Friday, February 19, 2010

He do the crazy in different voices.



Via we are austin.com:

Authorities have recovered two bodies from a Northwest Austin building after an Austin man flew his plane into it.

According to law enforcement, Joseph Andrew Stack, 54, burned down his home and flew a plane from the Georgetown airport into the building at 9430 Research Boulevard around 10 a.m. Witnesses say that a single-engine Piper Dakota dove low when it crossed Highway 183, even clipping one of the cars as it crossed the road. It then looked like it was going to swoop up, and crashed into the side of the building.

Stack, 54, departed the Georgetown airport in a plane that was registered to him.

Stack left what is believed to be a long suicide note on domain EmbeddedArt.com, which is registered to him. (The whole text can be found here.) The letter is titled "Well Mr. Big IRS man... take my pound of flesh and sleep well". The six-page document also includes what would be a date of death. The building housed some IRS offices.


April is supposedly the cruelest month, but February can be short, nasty and brutish. It's not a bad month, as these things go, for someone to lose their ever-loving mind in. I'm of the opinion that Joseph Stack lost his mind.
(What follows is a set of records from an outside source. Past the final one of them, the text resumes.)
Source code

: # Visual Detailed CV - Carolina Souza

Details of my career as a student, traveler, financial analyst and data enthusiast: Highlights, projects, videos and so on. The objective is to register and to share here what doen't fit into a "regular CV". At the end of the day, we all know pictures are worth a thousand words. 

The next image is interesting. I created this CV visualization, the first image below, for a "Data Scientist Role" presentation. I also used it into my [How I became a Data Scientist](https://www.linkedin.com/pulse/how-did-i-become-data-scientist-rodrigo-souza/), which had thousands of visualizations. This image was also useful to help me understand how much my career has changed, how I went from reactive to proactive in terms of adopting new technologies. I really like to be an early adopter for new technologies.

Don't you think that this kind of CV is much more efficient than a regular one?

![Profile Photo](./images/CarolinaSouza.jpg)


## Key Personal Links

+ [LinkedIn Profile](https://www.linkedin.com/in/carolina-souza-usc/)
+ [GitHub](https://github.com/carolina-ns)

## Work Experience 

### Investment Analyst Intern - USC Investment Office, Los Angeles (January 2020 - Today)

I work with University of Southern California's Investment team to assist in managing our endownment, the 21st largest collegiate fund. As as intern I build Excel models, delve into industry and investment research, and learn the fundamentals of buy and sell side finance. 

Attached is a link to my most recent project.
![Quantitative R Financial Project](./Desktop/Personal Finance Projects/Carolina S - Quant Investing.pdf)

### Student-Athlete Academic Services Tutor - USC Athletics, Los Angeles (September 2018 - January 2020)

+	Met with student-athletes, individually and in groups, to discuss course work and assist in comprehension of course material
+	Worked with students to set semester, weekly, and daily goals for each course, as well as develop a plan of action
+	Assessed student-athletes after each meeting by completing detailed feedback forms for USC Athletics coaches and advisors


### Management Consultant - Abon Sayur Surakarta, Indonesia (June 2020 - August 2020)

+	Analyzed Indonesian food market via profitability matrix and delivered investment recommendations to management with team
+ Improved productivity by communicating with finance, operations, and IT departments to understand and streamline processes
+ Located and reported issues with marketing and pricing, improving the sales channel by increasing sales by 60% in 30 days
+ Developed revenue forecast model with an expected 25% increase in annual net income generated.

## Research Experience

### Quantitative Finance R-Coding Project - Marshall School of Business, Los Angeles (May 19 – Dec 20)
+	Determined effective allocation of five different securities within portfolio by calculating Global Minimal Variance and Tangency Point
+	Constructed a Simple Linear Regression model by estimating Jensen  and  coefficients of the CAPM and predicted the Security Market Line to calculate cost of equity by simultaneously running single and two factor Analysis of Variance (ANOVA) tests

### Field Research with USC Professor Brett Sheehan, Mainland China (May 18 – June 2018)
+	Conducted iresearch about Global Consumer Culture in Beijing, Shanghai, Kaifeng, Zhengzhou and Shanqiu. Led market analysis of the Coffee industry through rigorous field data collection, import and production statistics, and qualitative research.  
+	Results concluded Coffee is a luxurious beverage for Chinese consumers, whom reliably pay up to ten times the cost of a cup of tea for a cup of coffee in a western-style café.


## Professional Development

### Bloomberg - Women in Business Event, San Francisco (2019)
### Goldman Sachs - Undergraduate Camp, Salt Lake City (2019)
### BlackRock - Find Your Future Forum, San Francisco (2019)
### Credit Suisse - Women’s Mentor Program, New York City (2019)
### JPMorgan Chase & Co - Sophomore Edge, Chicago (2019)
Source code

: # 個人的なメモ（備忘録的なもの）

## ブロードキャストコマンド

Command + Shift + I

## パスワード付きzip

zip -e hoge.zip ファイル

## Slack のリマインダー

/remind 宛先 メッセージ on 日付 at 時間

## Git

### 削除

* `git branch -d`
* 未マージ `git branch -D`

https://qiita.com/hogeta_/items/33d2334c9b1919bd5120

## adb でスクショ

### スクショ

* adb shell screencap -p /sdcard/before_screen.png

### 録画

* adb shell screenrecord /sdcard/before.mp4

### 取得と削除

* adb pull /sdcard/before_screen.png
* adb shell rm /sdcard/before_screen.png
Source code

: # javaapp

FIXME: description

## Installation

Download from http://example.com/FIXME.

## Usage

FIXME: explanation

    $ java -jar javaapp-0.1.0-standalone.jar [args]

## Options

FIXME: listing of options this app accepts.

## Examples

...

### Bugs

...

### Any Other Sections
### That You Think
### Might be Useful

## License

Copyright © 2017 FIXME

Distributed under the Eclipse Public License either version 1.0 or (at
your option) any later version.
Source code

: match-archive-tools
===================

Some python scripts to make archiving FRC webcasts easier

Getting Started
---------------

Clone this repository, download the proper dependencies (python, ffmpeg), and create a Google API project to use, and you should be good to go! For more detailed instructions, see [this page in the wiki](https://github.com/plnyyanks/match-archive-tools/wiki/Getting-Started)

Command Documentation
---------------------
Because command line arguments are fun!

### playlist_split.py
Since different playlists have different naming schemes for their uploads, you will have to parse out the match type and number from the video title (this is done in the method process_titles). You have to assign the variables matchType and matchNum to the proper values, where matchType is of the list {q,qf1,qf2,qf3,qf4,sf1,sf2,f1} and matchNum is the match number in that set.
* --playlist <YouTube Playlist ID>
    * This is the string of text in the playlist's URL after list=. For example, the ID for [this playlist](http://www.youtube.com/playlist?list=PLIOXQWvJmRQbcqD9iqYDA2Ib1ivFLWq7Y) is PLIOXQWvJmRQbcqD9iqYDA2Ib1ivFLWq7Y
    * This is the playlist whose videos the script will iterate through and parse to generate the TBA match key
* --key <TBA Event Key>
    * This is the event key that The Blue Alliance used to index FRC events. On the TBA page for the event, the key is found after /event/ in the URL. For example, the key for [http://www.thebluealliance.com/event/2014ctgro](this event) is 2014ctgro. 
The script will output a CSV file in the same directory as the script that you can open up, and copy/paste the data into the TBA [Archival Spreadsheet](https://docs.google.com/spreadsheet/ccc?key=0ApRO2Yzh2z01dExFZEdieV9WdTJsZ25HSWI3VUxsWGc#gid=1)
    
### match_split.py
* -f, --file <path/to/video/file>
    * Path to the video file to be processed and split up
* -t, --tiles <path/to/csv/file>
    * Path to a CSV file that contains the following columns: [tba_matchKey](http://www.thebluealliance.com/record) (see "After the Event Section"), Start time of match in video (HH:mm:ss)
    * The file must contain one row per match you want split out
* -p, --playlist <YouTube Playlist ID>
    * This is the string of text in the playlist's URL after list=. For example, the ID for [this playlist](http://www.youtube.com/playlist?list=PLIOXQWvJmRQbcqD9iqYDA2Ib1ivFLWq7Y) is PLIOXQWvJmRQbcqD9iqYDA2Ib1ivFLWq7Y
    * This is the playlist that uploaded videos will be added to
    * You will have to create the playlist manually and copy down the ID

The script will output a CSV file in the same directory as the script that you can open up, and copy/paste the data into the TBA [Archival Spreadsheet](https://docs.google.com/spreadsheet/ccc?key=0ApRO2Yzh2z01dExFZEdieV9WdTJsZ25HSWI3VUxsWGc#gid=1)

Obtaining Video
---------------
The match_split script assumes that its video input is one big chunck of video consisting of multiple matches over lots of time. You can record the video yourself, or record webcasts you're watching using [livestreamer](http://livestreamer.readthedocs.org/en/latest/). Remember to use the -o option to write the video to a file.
There will be people trying to pin his philosophy down one way or the other by reading his expansive diatribe against the government, with its side-swipes at the Catholic Church, capitalism, the FAA, the economy in general, the powers that be in Austin, and, well, anybody he felt made his life a little more difficult than it had to be. But I don't see a philosophy there. You could argue for the tone, for the first several graphs, being a little Randian--and his act as not merely going Galt, but going full-tilt Roark on the edifice of the collectivist evil of the symbol of Big Government, a building housing IRS offices. But really, his rant is kind of all over the place. Sacrificing himself in the act doesn't really have the Randian feel, you know?

No, his rant is not really about any political or philosophical ideology--I keep hearing a, well, a whine behind it. "Take my pound of flesh, and sleep well...." And see how you like it!

If I were to play the bloggers' game of rational terrorist vs. deranged criminal--the thing that gets to me is: he set his family's house on fire. That seems like a personal issue, to me, not a political one. Most of his beef was how he believed the IRS code targeted him, specifically. What he's left behind is interesting--but I don't think it's so much a political statement as the sad act of someone who found himself in a desperate place mentally, and wanted to go out in a flash. He could have taken many lives with him.

Disturbingly enough, this homicidal, suicidal, desperate person has already got a bit of a fan club. I'm not sure how people are seeing anything reasonable or admirable about what he did. It just seems senseless to me, and a bit insane.